Pékin est au fait de la situation. Elle a annoncé pour la première fois que le traité sino-britannique de 1984 sur Hong Kong, reconnu par l’ONU, n’était qu’une « annonce unilatérale de la Chine, et non une promesse faite à Londres, encore moins un prétendu engagement international ». Ce faisant, elle assume ouvertement sa violation d’un traité international – une première inquiétante. Aussi, le Royaume-Uni, les Etats-Unis, le Canada et l’Australie ont dénoncé une « contradiction directe avec ses obligations internationales » dans un communiqué commun. Mais seule Londres, pour l’instant, a pris de véritables mesures pour pénaliser Pékin.

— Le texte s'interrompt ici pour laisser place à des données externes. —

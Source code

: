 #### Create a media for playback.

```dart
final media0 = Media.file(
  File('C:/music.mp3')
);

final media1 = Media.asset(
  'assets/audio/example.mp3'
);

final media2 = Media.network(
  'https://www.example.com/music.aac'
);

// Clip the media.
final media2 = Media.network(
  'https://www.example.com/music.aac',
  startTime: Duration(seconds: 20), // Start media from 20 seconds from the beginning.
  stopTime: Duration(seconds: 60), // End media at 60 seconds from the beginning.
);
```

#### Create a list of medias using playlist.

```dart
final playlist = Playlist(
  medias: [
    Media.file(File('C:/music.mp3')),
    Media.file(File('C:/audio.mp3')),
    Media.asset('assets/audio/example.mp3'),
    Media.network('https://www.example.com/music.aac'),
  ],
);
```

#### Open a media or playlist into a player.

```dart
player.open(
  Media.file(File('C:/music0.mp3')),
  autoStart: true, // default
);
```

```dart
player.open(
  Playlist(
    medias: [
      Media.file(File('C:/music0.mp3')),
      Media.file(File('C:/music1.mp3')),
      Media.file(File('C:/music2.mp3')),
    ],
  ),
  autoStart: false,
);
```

« Pour un gouvernement qui a défendu le Brexit pour mettre fin à l’immigration, c’est un geste remarquable », note le journaliste du Guardian Patrick Wintour. D’après lui, cette décision s’explique par un « fort sentiment de culpabilité » de Londres, qui a l’impression d’avoir abandonné Hong Kong à son sort. Un cas à part, qui fait penser que le pays risque de se trouver bien seul en Europe, où la réaction a été bien timorée. « On a vu des communiqués critiquant la loi chinoise, mais pas d’action (…) Il y aura des protestations internationales, mais rien de sérieux dans un climat passablement tendu », déplorait l’analyste Pierre Haski au lendemain de l’annonce de la loi sur la sécurité nationale par Pékin. Et les faits sont en train de lui donner raison.